CCR Syncer Operations Manual

This manual is intended for users who need to deploy and operate Apache Doris CCR Syncer in production environments. It covers pre-deployment environment checks, starting and stopping Syncer, HTTP API management of replication tasks, version upgrade procedures, and key points for high availability and performance tuning.

Applicable Scenarios

Scenario	Description
First-time Syncer deployment	Start Syncer after completing network, permission, version, and table property checks
Managing CCR tasks	Create, pause, resume, and delete replication tasks through HTTP APIs
Upgrading Syncer and Doris	Roll out upgrades in the order "Syncer first, then downstream, then upstream"
High availability deployment	Use MySQL as the metadata backend to enable automatic failover between Syncer instances
Tuning for large-scale database replication	Adjust FE/BE and MySQL parameters to support replication tasks with large numbers of tablets

Prerequisites

Before deploying Syncer, confirm that all of the following requirements are met. Otherwise, replication tasks may encounter connection failures, data errors, or task interruptions.

Network Requirements

The network between Syncer and the FE and BE nodes of both upstream and downstream clusters must be interconnected.
The downstream BE and upstream BE must communicate directly through the IP used by the Doris BE process (the IP shown in show frontends / show backends).

Permission Requirements

When Syncer performs replication, it requires the user to provide accounts for both upstream and downstream clusters. The account must have the following privileges:

Select_priv: read-only privilege on databases and tables.
Load_priv: write privilege on databases and tables, including Load, Insert, Delete, and so on.
Alter_priv: privilege to modify databases and tables, including renaming databases/tables, adding/dropping/changing columns, and adding/dropping partitions.
Create_priv: privilege to create databases, tables, and views.
Drop_priv: privilege to drop databases, tables, and views.
Admin privilege (to be removed later), used to detect the enable binlog configuration.

Version Requirements

Syncer version >= downstream Doris version >= upstream Doris version. Therefore, the upgrade order is: upgrade Syncer first, then downstream Doris, and finally upstream Doris.
The minimum supported version for Doris 2.0 is 2.0.15, and the minimum supported version for Doris 2.1 is 2.1.6.
Starting from Syncer 2.1.8 and 3.0.4, Syncer no longer supports Doris 2.0.

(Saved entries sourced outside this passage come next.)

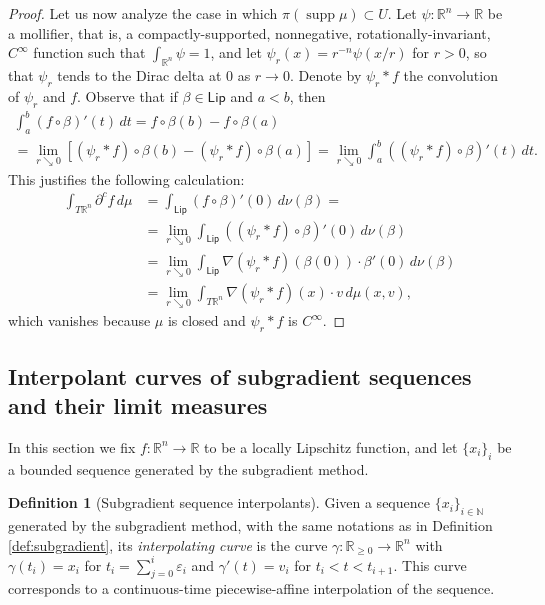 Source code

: \documentclass[11pt]{article}
\theoremstyle{definition}
\newtheorem{defn}[thm]{Definition}
\theoremstyle{remark}
\DeclareMathOperator{\supp}{supp}
\newcommand{\R}{\mathbb{R}}
\newcommand{\N}{\mathbb{N}}
\newcommand{\lipschitz}{\mathsf{Lip}}
\renewcommand{\geq}{\geqslant}
\begin{document}
\begin{proof}
 Let us now analyze the case in which $\pi(\supp\mu)\subset U$.
  Let $\psi\colon\R^n\to\R$ be a mollifier, that is, a compactly-supported, nonnegative, rotationally-invariant, $C^\infty$ function such that $\int_{\R^n}\psi=1$, and let $\psi_r(x)=r^{-n}\psi(x/r)$ for $r>0$, so that $\psi_r$ tends to the Dirac delta at 0 as $r\to0$. Denote by $\psi_r*f$ the convolution of $\psi_r$ and $f$. 
 Observe that if $\beta\in \lipschitz$ and $a<b$, then 
 \begin{multline*}
  \int_a^b(f\circ \beta)'(t)\,dt=f\circ\beta(b)-f\circ\beta(a)
  \\=\lim_{r\searrow 0}\left[(\psi_r*f)\circ\beta(b)-(\psi_r*f)\circ\beta(a)\right]
  =\lim_{r\searrow 0}\int_a^b((\psi_r*f)\circ\beta)'(t)\,dt.
 \end{multline*}
 This justifies the following calculation:
 \begin{align*}
  \int_{T\R^n}\partial^cf\,d\mu&=\int_{\lipschitz}(f\circ\beta)'(0)\,d\nu(\beta)=\\
  &=\lim_{r\searrow0}\int_{\lipschitz}((\psi_r*f)\circ\beta)'(0)\,d\nu(\beta) \\
  &=\lim_{r\searrow0}\int_{\lipschitz}\nabla(\psi_r*f)(\beta(0))\cdot\beta'(0)\,d\nu(\beta) \\
  &=\lim_{r\searrow0}\int_{T\R^n}\nabla(\psi_r*f)(x)\cdot v\,d\mu(x,v),
 \end{align*}
 which vanishes because $\mu$ is closed and $\psi_r*f$ is $C^\infty$.
\end{proof}






\subsection{Interpolant curves of subgradient sequences and their limit measures}
\label{sec:interpolatingcurve}



In this section we fix $f\colon\R^n\to\R$ to be a locally Lipschitz function, and let $\{x_i\}_i$ be a bounded sequence generated by the subgradient method.

\begin{defn}[Subgradient sequence interpolants]\label{def:interpolatingcurve}
 Given a sequence $\{x_i\}_{i\in\N}$ generated by the subgradient method, with the same notations as in Definition \ref{def:subgradient},
 its \emph{interpolating curve} is the curve $\gamma\colon\R_{\geq 0}\to\R^n$ with $\gamma(t_i)=x_i$ for $t_i=\sum_{j=0}^{i}\varepsilon_i$ and $\gamma'(t)=v_i$ for $t_i<t<t_{i+1}$. This curve corresponds to a continuous-time piecewise-affine interpolation of the sequence.%
\end{defn}
\end{document}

Table Property and Cluster Configuration Requirements

Table property requirements

light_schema_change: Syncer requires both upstream and downstream tables to have the light_schema_change property set. Otherwise, data replication will fail. The latest versions of Doris enable this property by default when creating tables. If you are using Doris 1.1 or earlier, or have upgraded from an older version, you must set the light_schema_change property on all existing OLAP tables before enabling Syncer replication.

FE configuration requirements

restore_reset_index_id: If the tables to be replicated contain inverted indexes, this configuration must be set to false on the target cluster.
ignore_backup_tmp_partitions: If the upstream creates tmp partitions, Doris will prohibit backups, causing Syncer replication to be interrupted. You can set ignore_backup_tmp_partitions=true on the FE to work around this issue.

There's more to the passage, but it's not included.